Research output: Contribution to journalReview article

A. T. Jones, N. K. O'Connell, A. S. David

Original languageEnglish
Pages (from-to)18-26
Number of pages9
JournalEuropean Journal of Neurology
Volume27
Issue number1
Early online date18 Sep 2019
DOIs
Publication statusPublished - 1 Jan 2020

King's Authors

Abstract

Stroke mimics form a significant proportion of cases in acute stroke services and some present with functional neurological disorder. Little is known about the prevalence or clinical characteristics of functional stroke mimics (FSMs). A systematic literature search and meta-analysis were carried out on published studies reporting suspected stroke and stroke mimic rates; 114 papers met the inclusion criteria of which 70 provided an FSM rate.
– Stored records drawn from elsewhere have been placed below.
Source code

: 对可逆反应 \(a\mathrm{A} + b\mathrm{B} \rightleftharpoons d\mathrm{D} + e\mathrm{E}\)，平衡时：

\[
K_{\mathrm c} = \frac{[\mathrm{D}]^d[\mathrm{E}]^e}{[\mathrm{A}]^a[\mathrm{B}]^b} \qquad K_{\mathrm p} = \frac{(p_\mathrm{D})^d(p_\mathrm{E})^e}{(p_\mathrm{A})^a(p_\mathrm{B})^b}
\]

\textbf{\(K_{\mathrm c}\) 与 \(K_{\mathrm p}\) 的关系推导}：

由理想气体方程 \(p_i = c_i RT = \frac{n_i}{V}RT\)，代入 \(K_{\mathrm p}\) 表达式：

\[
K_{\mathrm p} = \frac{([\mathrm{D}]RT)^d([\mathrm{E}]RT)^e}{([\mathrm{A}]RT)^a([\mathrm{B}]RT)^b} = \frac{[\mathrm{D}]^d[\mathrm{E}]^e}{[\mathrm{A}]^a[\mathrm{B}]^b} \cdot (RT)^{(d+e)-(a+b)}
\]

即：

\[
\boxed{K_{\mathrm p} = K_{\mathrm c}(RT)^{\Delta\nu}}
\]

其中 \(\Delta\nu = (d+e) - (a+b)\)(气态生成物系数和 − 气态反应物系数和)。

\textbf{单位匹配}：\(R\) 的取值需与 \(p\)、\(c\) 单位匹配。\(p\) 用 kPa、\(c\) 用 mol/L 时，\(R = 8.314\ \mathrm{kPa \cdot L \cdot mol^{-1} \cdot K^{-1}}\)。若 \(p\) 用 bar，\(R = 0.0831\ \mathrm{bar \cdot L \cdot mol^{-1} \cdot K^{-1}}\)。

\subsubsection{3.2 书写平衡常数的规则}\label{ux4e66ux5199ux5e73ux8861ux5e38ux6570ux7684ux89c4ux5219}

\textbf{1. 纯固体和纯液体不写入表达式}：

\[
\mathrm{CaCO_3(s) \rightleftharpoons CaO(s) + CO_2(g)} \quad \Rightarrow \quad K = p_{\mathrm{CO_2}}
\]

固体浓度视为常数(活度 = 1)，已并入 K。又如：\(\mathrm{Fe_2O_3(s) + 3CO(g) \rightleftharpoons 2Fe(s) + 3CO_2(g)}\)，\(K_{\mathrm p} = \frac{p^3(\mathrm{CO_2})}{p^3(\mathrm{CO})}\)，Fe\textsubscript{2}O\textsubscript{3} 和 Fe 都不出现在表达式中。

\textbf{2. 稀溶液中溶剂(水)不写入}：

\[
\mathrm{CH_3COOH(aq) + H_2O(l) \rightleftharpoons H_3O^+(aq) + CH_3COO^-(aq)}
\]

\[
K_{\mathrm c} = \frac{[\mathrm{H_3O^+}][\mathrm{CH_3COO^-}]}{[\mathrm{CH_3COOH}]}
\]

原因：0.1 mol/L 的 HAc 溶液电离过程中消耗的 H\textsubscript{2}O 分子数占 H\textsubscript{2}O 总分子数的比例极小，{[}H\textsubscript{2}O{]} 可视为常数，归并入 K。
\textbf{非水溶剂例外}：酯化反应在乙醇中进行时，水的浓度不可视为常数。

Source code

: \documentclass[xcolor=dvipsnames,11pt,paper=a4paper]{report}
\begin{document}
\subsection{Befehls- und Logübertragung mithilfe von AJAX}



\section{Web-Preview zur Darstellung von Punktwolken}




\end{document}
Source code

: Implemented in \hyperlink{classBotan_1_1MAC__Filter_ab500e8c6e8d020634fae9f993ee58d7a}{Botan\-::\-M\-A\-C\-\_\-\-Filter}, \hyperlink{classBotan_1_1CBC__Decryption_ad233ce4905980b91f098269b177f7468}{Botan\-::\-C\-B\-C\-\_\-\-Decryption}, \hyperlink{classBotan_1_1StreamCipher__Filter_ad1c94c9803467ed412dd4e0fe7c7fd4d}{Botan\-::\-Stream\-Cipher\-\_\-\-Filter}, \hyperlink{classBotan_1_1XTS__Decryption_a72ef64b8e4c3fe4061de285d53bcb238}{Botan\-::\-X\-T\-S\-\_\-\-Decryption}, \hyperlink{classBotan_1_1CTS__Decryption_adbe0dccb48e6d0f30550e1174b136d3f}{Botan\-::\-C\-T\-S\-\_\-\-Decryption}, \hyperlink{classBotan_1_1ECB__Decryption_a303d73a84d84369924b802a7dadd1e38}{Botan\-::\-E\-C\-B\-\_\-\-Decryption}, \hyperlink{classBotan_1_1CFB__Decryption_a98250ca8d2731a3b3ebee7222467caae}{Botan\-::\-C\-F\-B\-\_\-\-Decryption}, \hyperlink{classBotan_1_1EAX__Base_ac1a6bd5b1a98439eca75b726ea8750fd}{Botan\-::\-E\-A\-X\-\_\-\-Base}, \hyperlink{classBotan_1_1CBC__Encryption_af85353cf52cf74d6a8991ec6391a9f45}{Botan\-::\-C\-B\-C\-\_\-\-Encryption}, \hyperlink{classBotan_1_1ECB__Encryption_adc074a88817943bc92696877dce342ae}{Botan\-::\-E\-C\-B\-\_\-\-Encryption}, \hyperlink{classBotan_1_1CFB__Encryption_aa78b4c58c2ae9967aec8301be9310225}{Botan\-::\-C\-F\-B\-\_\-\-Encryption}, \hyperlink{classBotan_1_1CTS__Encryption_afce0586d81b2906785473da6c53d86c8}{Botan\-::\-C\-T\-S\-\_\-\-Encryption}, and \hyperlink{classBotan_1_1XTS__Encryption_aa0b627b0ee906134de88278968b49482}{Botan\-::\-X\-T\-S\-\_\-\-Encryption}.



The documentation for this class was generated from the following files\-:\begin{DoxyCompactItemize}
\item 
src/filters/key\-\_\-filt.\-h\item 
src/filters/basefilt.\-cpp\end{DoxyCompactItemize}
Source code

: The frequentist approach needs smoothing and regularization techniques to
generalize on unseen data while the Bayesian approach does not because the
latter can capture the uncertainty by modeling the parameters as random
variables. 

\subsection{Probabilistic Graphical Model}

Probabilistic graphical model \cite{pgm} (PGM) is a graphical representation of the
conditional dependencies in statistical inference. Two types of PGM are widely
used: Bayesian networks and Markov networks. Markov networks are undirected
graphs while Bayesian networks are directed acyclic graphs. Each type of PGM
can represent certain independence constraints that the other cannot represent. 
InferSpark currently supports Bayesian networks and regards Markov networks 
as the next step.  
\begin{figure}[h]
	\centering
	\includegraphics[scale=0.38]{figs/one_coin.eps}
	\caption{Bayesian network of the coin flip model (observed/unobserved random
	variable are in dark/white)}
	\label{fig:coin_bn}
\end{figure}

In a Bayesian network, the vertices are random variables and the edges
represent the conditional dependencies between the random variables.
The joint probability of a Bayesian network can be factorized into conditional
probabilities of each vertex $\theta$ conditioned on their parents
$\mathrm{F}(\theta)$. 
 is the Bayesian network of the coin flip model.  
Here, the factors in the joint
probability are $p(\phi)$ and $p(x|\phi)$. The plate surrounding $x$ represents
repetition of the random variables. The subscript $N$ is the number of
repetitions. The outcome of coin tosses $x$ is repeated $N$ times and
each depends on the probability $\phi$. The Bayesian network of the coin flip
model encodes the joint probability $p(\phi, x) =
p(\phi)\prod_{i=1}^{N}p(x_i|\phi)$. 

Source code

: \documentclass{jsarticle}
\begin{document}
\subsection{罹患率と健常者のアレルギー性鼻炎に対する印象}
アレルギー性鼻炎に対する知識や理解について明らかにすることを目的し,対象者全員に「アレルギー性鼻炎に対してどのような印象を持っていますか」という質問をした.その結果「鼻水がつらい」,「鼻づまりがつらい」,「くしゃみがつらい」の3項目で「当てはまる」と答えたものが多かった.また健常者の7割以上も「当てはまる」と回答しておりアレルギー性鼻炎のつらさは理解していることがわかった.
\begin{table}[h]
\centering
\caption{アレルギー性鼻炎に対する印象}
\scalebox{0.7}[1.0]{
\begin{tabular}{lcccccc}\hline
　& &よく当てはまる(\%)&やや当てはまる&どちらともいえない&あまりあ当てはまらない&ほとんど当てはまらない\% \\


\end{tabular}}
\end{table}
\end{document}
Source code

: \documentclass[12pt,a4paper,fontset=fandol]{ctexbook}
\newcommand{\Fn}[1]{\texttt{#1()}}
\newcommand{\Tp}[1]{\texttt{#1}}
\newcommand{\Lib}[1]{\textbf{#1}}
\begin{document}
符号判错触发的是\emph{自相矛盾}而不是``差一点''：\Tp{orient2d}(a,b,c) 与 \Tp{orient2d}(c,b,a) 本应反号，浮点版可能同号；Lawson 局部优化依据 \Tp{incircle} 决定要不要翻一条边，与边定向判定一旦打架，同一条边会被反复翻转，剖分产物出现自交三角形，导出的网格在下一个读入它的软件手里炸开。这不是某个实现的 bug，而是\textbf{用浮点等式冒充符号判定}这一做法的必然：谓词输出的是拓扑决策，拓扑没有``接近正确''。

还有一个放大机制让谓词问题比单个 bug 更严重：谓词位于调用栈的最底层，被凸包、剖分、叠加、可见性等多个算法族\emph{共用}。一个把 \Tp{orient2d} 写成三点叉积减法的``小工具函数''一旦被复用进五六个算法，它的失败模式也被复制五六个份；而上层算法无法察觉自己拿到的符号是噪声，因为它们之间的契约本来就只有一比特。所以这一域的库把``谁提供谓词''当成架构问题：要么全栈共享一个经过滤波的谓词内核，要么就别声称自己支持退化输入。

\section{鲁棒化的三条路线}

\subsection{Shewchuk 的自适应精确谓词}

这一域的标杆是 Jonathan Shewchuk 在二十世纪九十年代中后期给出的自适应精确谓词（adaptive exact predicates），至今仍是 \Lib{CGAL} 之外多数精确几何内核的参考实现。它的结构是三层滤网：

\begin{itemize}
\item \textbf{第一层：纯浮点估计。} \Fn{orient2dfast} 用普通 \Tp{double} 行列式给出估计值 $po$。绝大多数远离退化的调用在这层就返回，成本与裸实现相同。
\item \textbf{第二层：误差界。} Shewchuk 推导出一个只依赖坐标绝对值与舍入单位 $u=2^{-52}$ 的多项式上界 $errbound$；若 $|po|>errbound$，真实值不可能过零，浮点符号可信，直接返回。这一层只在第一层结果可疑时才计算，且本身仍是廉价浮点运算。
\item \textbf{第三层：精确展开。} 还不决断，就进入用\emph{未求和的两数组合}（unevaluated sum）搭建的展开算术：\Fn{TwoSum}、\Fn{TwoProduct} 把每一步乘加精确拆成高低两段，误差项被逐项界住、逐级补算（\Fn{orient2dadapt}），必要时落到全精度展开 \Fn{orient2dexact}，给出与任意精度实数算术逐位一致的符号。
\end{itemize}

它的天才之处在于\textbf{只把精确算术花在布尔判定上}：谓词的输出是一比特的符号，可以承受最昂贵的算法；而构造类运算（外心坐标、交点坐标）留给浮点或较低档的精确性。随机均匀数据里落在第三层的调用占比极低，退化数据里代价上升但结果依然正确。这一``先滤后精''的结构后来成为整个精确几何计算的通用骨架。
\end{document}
Random-effects models estimated prevalence rates across settings and moderators of FSM rate. Pooled proportions indicated that 25% [95% confidence intervals (CI), 22–27%] of suspected stroke cases were stroke mimics. Within the 67 studies providing positive FSM rates, FSMs represented 15% (95% CI, 13–18%) of stroke mimics and 2% (95% CI, 2–3%) of suspected strokes. FSMs were younger and more likely to be female, and presented more with weakness/numbness but less with reduced consciousness or language problems. Stratified analyses suggested higher stroke mimic rates in primary care versus acute settings (38% vs. 12%) but higher FSM rates in stroke units compared with primary care (24% vs. 12%). Functional rates were higher in studies that were descriptive, retrospective and in patients receiving thrombolysis. Several studies reported the proportion of functional stroke patients presenting to stroke services. FSMs have discernible demographic and clinical characteristics, but there is a conspicuous lack of evidence on their presentation or guidance for treatment. The social and psychological mechanisms underlying FSM presentations need more accurate quantification to help inform stroke pathways and improve care for these patients.